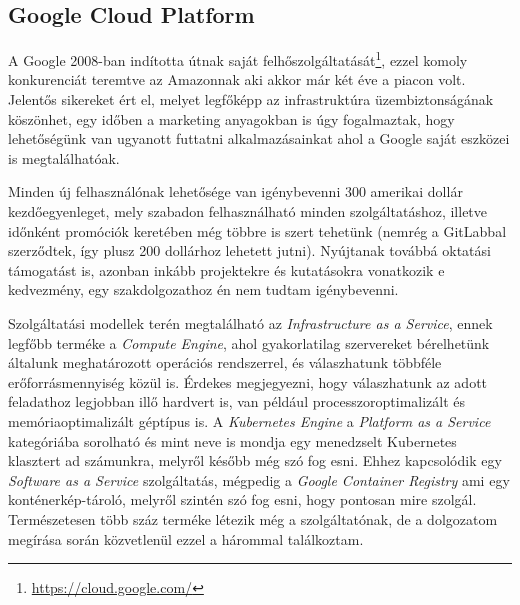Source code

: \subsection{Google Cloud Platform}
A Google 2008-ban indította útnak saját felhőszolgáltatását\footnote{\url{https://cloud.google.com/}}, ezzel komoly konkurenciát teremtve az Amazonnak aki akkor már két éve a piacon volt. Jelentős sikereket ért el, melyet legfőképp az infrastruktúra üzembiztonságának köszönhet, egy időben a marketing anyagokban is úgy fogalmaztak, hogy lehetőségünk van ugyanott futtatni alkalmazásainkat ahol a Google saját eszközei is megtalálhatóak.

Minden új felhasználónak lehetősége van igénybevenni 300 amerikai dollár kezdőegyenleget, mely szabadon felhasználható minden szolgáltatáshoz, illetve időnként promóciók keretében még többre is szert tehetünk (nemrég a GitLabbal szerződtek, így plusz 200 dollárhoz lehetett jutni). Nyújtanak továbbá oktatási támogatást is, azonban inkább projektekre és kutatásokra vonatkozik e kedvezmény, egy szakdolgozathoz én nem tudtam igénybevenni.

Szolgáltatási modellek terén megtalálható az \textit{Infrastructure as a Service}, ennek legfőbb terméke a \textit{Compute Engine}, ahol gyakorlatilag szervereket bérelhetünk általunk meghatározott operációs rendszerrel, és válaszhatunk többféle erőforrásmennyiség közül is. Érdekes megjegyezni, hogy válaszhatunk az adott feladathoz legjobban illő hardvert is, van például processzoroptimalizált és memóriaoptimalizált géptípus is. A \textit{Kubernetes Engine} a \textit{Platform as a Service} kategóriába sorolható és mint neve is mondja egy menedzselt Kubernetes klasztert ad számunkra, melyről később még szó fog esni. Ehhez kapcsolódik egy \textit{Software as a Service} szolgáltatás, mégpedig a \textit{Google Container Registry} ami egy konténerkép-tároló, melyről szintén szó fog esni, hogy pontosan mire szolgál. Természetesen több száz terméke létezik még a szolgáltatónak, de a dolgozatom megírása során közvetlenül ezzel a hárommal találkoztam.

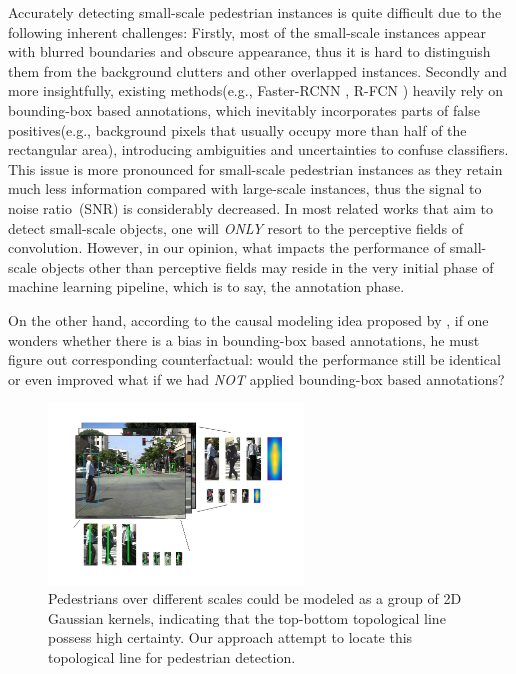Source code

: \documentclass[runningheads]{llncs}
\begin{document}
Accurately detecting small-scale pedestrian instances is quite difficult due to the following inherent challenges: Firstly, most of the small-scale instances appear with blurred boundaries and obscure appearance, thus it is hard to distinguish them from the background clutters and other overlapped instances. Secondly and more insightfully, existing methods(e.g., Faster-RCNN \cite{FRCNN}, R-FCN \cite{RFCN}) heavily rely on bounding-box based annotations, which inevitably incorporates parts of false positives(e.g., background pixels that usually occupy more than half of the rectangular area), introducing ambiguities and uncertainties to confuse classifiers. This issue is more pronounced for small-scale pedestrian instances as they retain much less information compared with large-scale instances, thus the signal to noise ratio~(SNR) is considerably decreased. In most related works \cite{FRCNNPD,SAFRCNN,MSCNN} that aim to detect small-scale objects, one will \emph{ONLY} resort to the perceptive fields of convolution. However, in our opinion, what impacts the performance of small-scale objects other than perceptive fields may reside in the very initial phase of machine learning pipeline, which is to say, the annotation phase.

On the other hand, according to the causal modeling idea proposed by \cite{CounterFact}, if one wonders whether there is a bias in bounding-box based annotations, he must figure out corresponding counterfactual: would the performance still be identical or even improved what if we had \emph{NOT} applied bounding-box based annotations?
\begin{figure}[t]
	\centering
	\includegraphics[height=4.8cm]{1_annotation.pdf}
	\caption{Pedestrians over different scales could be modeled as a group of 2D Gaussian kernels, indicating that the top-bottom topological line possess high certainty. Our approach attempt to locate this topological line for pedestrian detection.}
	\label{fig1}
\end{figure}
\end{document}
* * *
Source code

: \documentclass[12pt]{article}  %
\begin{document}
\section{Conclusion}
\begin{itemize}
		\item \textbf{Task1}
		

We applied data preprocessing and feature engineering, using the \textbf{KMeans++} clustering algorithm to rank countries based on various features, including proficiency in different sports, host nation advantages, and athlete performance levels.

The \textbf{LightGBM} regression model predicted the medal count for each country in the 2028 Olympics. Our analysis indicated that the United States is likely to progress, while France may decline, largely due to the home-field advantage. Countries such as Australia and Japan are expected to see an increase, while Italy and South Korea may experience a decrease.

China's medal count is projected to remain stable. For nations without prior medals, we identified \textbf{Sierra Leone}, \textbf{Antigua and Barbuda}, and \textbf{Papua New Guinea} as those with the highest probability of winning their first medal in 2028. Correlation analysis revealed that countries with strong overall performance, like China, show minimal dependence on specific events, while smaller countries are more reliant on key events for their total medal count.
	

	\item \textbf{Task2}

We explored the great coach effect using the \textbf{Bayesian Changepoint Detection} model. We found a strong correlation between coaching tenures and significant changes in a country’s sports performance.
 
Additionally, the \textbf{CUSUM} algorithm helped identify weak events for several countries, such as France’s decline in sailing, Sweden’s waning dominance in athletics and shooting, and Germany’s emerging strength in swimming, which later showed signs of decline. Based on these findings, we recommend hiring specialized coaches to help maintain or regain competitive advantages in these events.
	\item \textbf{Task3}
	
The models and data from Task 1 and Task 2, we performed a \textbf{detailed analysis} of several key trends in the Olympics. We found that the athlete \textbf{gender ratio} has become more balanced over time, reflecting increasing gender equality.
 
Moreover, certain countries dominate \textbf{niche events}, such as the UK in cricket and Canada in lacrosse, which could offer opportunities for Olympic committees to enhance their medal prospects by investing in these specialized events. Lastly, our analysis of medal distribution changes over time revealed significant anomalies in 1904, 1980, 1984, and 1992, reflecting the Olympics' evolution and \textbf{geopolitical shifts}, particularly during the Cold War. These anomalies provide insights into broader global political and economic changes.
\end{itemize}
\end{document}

(REQUIRED ACTION)
Scan the material above for the word "documentclass", and copy every line in which it is found.

(RESPONSE AREA)
: \documentclass[runningheads]{llncs}
: \documentclass[12pt]{article}  %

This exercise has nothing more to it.